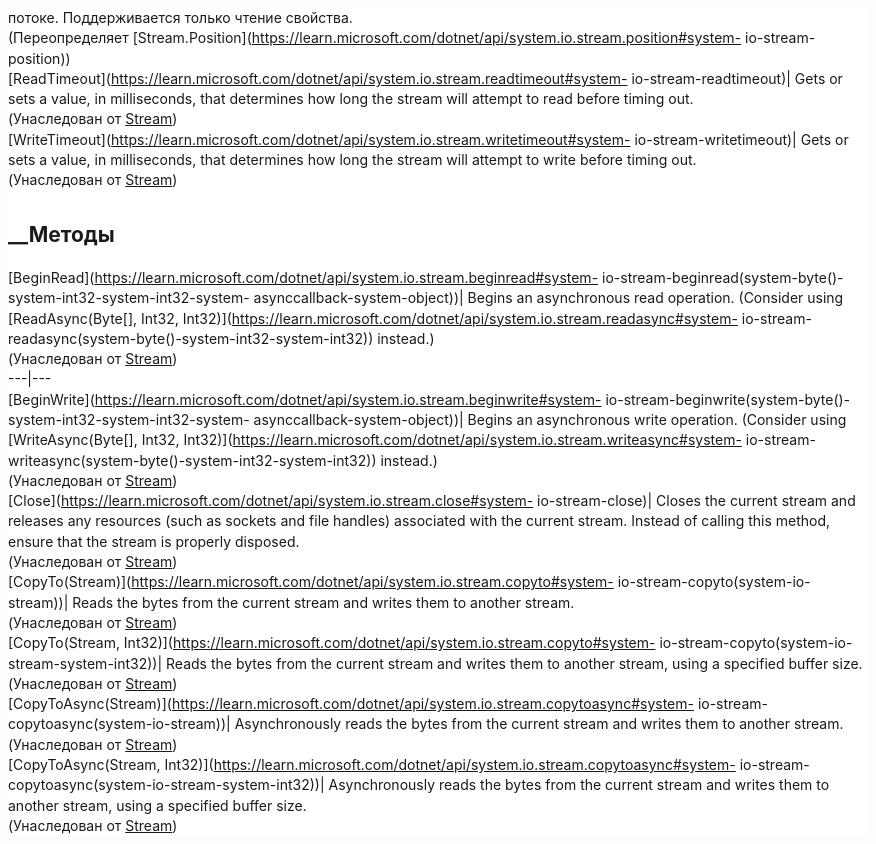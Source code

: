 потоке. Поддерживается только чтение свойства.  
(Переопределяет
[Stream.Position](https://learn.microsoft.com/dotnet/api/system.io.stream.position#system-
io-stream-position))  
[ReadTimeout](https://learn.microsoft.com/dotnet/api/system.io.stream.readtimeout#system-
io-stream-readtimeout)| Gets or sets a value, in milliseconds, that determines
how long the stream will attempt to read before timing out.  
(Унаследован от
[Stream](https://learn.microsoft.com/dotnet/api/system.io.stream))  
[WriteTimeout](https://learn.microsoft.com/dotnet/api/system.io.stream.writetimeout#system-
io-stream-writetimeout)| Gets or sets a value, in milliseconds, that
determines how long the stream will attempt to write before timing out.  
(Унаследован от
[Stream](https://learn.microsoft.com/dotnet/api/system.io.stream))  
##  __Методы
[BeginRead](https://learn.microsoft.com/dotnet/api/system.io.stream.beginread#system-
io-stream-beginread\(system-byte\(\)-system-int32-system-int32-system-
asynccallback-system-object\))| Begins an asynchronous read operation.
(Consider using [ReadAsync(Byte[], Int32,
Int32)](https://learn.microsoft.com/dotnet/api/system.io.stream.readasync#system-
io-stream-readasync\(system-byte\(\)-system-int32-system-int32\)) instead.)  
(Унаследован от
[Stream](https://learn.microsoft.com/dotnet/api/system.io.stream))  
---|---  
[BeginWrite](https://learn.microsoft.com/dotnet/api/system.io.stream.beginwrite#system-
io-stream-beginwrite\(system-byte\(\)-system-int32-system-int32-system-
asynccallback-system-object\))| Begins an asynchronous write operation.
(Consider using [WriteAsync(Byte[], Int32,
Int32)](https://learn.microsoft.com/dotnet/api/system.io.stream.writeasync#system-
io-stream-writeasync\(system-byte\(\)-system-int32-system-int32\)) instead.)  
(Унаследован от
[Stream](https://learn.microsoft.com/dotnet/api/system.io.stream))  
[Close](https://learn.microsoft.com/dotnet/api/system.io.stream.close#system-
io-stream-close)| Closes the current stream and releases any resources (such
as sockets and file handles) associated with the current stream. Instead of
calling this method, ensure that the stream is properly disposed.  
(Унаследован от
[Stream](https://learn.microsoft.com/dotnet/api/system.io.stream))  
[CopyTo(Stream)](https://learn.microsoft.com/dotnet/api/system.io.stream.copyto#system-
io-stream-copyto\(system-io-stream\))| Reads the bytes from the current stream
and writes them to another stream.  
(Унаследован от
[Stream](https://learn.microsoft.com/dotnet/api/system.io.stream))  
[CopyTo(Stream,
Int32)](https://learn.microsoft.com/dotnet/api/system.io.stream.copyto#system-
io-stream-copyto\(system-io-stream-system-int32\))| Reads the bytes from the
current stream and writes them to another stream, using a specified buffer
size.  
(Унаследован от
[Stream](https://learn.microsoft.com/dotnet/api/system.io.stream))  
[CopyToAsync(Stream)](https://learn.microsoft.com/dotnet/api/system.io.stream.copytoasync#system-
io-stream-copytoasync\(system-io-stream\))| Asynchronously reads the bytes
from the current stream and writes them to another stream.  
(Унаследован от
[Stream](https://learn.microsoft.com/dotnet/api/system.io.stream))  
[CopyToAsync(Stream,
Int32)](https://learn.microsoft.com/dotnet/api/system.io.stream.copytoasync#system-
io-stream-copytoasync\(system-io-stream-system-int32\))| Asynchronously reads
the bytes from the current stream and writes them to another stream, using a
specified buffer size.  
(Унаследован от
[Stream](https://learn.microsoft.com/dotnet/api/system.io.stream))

::::::::

WHAT IS REQUIRED: Scan the listing above and identify each line holding the string "them"; copy every such line.

EXERCISE OUTPUT:
and writes them to another stream.  
current stream and writes them to another stream, using a specified buffer
from the current stream and writes them to another stream.  
the bytes from the current stream and writes them to another stream, using a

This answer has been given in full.